Pourquoi choisir l’amnésie ?
Dès 1990, les autorités ont décidé d’ignorer l’événement. C’est d’autant plus étonnant que si ceux qui se sont soulevés pacifiquement à Pékin et dans plus de trois cents villes étaient véritablement les émeutiers contre-révolutionnaires dénoncés à l’époque, la décision d’envoyer l’Armée pour les écraser a permis de sauver le pouvoir. Ses dirigeants devraient donc en être fiers. Ils auraient pu décréter le 4 juin fête nationale et organiser des cérémonies à la gloire des vaillants soldats de l’APL qui se sont sacrifiés pour sauver le gouvernement. [21]
Mais ils ont choisi le silence.
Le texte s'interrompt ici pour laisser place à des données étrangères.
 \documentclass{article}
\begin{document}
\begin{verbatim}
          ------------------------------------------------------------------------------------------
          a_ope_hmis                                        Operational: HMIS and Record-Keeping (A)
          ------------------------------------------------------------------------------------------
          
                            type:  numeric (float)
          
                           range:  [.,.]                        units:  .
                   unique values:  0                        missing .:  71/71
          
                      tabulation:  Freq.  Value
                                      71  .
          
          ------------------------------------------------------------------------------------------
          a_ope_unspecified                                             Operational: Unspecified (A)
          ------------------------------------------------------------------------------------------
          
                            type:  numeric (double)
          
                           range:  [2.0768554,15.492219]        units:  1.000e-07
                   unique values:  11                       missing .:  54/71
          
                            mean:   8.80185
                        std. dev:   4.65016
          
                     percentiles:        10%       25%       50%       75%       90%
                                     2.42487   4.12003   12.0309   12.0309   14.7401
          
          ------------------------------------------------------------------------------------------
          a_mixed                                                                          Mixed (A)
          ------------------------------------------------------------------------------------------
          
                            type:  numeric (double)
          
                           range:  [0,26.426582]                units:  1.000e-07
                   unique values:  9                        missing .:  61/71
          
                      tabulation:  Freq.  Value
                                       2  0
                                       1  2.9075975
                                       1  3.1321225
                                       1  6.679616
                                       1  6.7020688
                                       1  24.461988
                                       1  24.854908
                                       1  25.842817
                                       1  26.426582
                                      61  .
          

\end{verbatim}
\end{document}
L’« émeute contre-révolutionnaire » s’est transformée en une « tempête » que l’on évite de mentionner tant dans la presse que dans les livres d’histoire. Mieux encore, le maire de Pékin de l’époque, Chen Xitong, vient de publier un livre d’entretiens dans lequel il affirme qu’il n’a aucune responsabilité dans le massacre [22]. Or, à l’époque, tous les témoins affirmaient qu’il avait brossé un tableau dramatique de la situation dans la capitale qui avait largement pesé dans la décision de Deng Xiaoping d’envoyer l’Armée. Du reste, son rapport sur le 4 juin selon laquelle cette décision était « correcte » et « inévitable » montre qu’il était totalement favorable à la répression. Mais aujourd’hui, au lieu de s’en enorgueillir, il déclare qu’il n’était pas l’auteur de ce rapport, qu’il avait été obligé de le lire, mais qu’au fond de son cœur, était favorable au dialogue avec les étudiants [23]. Et de faire l’éloge de Zhao Ziyang, pourtant limogé pour avoir tenté de diviser le Parti.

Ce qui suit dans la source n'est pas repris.